[Dataset entries]
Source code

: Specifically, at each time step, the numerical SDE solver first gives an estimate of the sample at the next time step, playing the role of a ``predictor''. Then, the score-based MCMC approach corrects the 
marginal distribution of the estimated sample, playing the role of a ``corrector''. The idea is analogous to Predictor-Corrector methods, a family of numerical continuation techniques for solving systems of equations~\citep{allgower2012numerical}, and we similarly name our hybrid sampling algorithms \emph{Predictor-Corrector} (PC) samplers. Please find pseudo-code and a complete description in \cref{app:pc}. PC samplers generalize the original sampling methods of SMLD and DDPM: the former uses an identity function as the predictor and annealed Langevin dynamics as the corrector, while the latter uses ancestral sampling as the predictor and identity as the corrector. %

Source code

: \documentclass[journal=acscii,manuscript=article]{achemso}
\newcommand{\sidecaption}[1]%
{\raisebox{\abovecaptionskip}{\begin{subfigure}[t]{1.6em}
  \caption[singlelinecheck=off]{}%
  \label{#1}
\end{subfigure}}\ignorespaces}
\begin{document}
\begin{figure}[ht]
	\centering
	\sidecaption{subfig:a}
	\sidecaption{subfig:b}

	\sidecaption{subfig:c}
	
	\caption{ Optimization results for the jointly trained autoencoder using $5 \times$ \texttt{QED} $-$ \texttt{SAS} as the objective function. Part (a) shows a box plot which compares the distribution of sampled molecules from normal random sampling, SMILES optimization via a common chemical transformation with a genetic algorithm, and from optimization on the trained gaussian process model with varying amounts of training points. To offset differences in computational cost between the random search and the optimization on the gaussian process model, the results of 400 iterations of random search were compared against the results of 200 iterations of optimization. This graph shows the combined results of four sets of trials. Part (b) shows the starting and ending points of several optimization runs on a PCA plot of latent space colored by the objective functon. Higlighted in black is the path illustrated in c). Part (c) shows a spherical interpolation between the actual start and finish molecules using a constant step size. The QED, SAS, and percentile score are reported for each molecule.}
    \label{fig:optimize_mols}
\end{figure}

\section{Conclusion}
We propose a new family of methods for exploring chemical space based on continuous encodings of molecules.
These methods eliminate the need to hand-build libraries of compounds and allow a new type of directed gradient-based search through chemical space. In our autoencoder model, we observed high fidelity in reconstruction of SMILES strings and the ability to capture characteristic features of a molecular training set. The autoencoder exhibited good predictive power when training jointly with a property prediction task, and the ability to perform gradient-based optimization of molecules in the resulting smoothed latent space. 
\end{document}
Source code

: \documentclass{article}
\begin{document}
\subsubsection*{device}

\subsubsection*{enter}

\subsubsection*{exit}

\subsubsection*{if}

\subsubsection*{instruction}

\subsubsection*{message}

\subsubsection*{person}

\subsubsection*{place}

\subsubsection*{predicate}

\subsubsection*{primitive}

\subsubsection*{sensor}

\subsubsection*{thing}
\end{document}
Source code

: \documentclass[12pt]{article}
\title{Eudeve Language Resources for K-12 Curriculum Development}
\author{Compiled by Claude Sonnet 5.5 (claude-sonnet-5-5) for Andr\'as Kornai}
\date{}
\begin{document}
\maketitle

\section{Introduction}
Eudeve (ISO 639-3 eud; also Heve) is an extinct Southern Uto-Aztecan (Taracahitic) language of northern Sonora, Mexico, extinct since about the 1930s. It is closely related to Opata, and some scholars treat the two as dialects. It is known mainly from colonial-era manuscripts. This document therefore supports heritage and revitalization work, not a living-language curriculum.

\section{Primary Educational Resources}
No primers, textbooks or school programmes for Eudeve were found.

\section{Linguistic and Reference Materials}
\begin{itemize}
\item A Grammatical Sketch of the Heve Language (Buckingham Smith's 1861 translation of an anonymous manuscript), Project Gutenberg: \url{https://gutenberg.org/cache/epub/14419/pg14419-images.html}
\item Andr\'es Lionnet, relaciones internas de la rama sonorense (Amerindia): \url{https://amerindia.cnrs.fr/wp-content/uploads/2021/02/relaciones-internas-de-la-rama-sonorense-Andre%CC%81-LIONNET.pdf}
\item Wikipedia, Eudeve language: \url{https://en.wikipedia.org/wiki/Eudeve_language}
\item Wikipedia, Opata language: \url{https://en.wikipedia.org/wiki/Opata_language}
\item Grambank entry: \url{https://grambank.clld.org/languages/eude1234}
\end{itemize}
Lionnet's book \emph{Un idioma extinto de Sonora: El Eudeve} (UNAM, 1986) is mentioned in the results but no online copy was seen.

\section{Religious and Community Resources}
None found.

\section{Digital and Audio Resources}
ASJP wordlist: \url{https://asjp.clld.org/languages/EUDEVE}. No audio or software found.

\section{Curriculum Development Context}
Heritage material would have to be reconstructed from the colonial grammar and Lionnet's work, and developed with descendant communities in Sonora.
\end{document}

→ **Action item**
A verbatim copy of all the records is required. Write it out in full.

→ **Task result**
Source code

: Specifically, at each time step, the numerical SDE solver first gives an estimate of the sample at the next time step, playing the role of a ``predictor''. Then, the score-based MCMC approach corrects the 
marginal distribution of the estimated sample, playing the role of a ``corrector''. The idea is analogous to Predictor-Corrector methods, a family of numerical continuation techniques for solving systems of equations~\citep{allgower2012numerical}, and we similarly name our hybrid sampling algorithms \emph{Predictor-Corrector} (PC) samplers. Please find pseudo-code and a complete description in \cref{app:pc}. PC samplers generalize the original sampling methods of SMLD and DDPM: the former uses an identity function as the predictor and annealed Langevin dynamics as the corrector, while the latter uses ancestral sampling as the predictor and identity as the corrector. %

Source code

: \documentclass[journal=acscii,manuscript=article]{achemso}
\newcommand{\sidecaption}[1]%
{\raisebox{\abovecaptionskip}{\begin{subfigure}[t]{1.6em}
  \caption[singlelinecheck=off]{}%
  \label{#1}
\end{subfigure}}\ignorespaces}
\begin{document}
\begin{figure}[ht]
	\centering
	\sidecaption{subfig:a}
	\sidecaption{subfig:b}

	\sidecaption{subfig:c}
	
	\caption{ Optimization results for the jointly trained autoencoder using $5 \times$ \texttt{QED} $-$ \texttt{SAS} as the objective function. Part (a) shows a box plot which compares the distribution of sampled molecules from normal random sampling, SMILES optimization via a common chemical transformation with a genetic algorithm, and from optimization on the trained gaussian process model with varying amounts of training points. To offset differences in computational cost between the random search and the optimization on the gaussian process model, the results of 400 iterations of random search were compared against the results of 200 iterations of optimization. This graph shows the combined results of four sets of trials. Part (b) shows the starting and ending points of several optimization runs on a PCA plot of latent space colored by the objective functon. Higlighted in black is the path illustrated in c). Part (c) shows a spherical interpolation between the actual start and finish molecules using a constant step size. The QED, SAS, and percentile score are reported for each molecule.}
    \label{fig:optimize_mols}
\end{figure}

\section{Conclusion}
We propose a new family of methods for exploring chemical space based on continuous encodings of molecules.
These methods eliminate the need to hand-build libraries of compounds and allow a new type of directed gradient-based search through chemical space. In our autoencoder model, we observed high fidelity in reconstruction of SMILES strings and the ability to capture characteristic features of a molecular training set. The autoencoder exhibited good predictive power when training jointly with a property prediction task, and the ability to perform gradient-based optimization of molecules in the resulting smoothed latent space. 
\end{document}
Source code

: \documentclass{article}
\begin{document}
\subsubsection*{device}

\subsubsection*{enter}

\subsubsection*{exit}

\subsubsection*{if}

\subsubsection*{instruction}

\subsubsection*{message}

\subsubsection*{person}

\subsubsection*{place}

\subsubsection*{predicate}

\subsubsection*{primitive}

\subsubsection*{sensor}

\subsubsection*{thing}
\end{document}
Source code

: \documentclass[12pt]{article}
\title{Eudeve Language Resources for K-12 Curriculum Development}
\author{Compiled by Claude Sonnet 5.5 (claude-sonnet-5-5) for Andr\'as Kornai}
\date{}
\begin{document}
\maketitle

\section{Introduction}
Eudeve (ISO 639-3 eud; also Heve) is an extinct Southern Uto-Aztecan (Taracahitic) language of northern Sonora, Mexico, extinct since about the 1930s. It is closely related to Opata, and some scholars treat the two as dialects. It is known mainly from colonial-era manuscripts. This document therefore supports heritage and revitalization work, not a living-language curriculum.

\section{Primary Educational Resources}
No primers, textbooks or school programmes for Eudeve were found.

\section{Linguistic and Reference Materials}
\begin{itemize}
\item A Grammatical Sketch of the Heve Language (Buckingham Smith's 1861 translation of an anonymous manuscript), Project Gutenberg: \url{https://gutenberg.org/cache/epub/14419/pg14419-images.html}
\item Andr\'es Lionnet, relaciones internas de la rama sonorense (Amerindia): \url{https://amerindia.cnrs.fr/wp-content/uploads/2021/02/relaciones-internas-de-la-rama-sonorense-Andre%CC%81-LIONNET.pdf}
\item Wikipedia, Eudeve language: \url{https://en.wikipedia.org/wiki/Eudeve_language}
\item Wikipedia, Opata language: \url{https://en.wikipedia.org/wiki/Opata_language}
\item Grambank entry: \url{https://grambank.clld.org/languages/eude1234}
\end{itemize}
Lionnet's book \emph{Un idioma extinto de Sonora: El Eudeve} (UNAM, 1986) is mentioned in the results but no online copy was seen.

\section{Religious and Community Resources}
None found.

\section{Digital and Audio Resources}
ASJP wordlist: \url{https://asjp.clld.org/languages/EUDEVE}. No audio or software found.

\section{Curriculum Development Context}
Heritage material would have to be reconstructed from the colonial grammar and Lionnet's work, and developed with descendant communities in Sonora.
\end{document}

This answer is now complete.